Numerous machine learning models have been widely used for the spatial prediction of PM_2.5 mass concentrations in the field of remote sensing, but most studies rely on single models, limiting their ability to capture complex nonlinear relationships. Furthermore, traditional Aerosol Optical Depth (AOD) methods suffer from extensive missing values due to algorithmic limitations, hindering daily PM_2.5 mass concentration retrieval. This study first developed a hybrid random forest and extreme gradient boosting model (RF-XGBoost) to overcome single-model accuracy constraints.

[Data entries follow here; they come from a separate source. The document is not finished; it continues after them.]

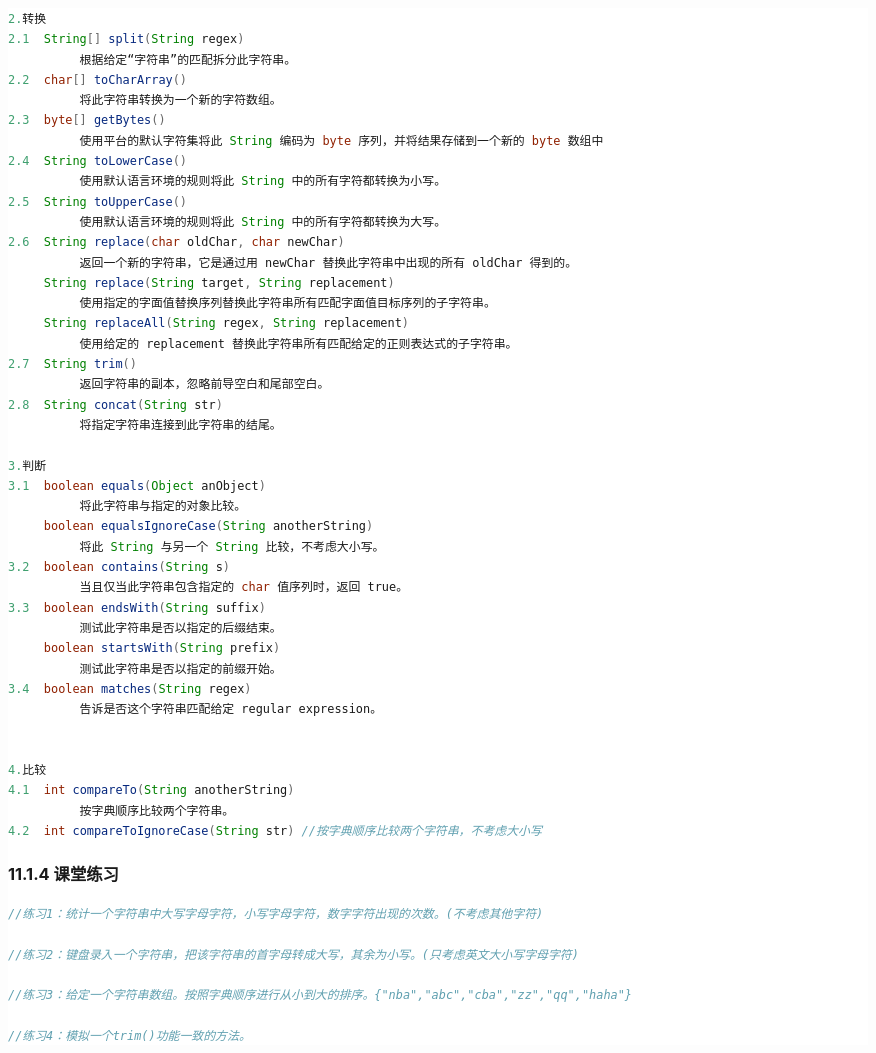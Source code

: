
 ```java
2.转换
2.1  String[] split(String regex) 
          根据给定“字符串”的匹配拆分此字符串。 
2.2  char[] toCharArray() 
          将此字符串转换为一个新的字符数组。 
2.3  byte[] getBytes() 
          使用平台的默认字符集将此 String 编码为 byte 序列，并将结果存储到一个新的 byte 数组中 
2.4  String toLowerCase() 
          使用默认语言环境的规则将此 String 中的所有字符都转换为小写。 
2.5  String toUpperCase() 
          使用默认语言环境的规则将此 String 中的所有字符都转换为大写。
2.6  String replace(char oldChar, char newChar) 
          返回一个新的字符串，它是通过用 newChar 替换此字符串中出现的所有 oldChar 得到的。 
     String replace(String target, String replacement) 
          使用指定的字面值替换序列替换此字符串所有匹配字面值目标序列的子字符串。 
     String replaceAll(String regex, String replacement) 
          使用给定的 replacement 替换此字符串所有匹配给定的正则表达式的子字符串。 
2.7  String trim() 
          返回字符串的副本，忽略前导空白和尾部空白。 
2.8  String concat(String str) 
          将指定字符串连接到此字符串的结尾。 

3.判断
3.1  boolean equals(Object anObject) 
          将此字符串与指定的对象比较。
     boolean equalsIgnoreCase(String anotherString) 
          将此 String 与另一个 String 比较，不考虑大小写。 
3.2  boolean contains(String s) 
          当且仅当此字符串包含指定的 char 值序列时，返回 true。 
3.3  boolean endsWith(String suffix) 
          测试此字符串是否以指定的后缀结束。 
     boolean startsWith(String prefix) 
          测试此字符串是否以指定的前缀开始。 
3.4  boolean matches(String regex) 
		  告诉是否这个字符串匹配给定 regular expression。  
  

4.比较
4.1  int compareTo(String anotherString) 
          按字典顺序比较两个字符串。 
4.2  int compareToIgnoreCase(String str) //按字典顺序比较两个字符串，不考虑大小写
```



### 11.1.4 课堂练习

```java
//练习1：统计一个字符串中大写字母字符，小写字母字符，数字字符出现的次数。(不考虑其他字符)

//练习2：键盘录入一个字符串，把该字符串的首字母转成大写，其余为小写。(只考虑英文大小写字母字符)

//练习3：给定一个字符串数组。按照字典顺序进行从小到大的排序。{"nba","abc","cba","zz","qq","haha"}

//练习4：模拟一个trim()功能一致的方法。
```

Subsequently, Top-of-Atmosphere (TOA) reflectance replaced conventional AOD as the hybrid model’s input. Finally, we integrated four-year (2020–2023) TOA reflectance, normalized difference vegetation index (NDVI) data, meteorological data, digital elevation model (DEM) data, and day-of-year data to develop a high-precision hybrid model specifically optimized for Jiangxi Province. The simulation results demonstrated that the hybrid RF-XGBoost model (test-R² = 0.82, RMSE = 7.25 μg/m³, MAE = 4.90 μg/m³) outperformed the single Random Forest Model by 25% and 26% in terms of the root mean square error (RMSE) and mean absolute error (MAE), respectively. The high predictive accuracy of our method confirms its effectiveness in generating reliable PM_2.5 estimates. The resulting four-year dataset also successfully delineated the characteristic seasonal PM₂.₅ pattern in the region, with the highest levels in winter and the lowest in summer, alongside a clear decreasing annual trend, signifying gradual atmospheric improvement.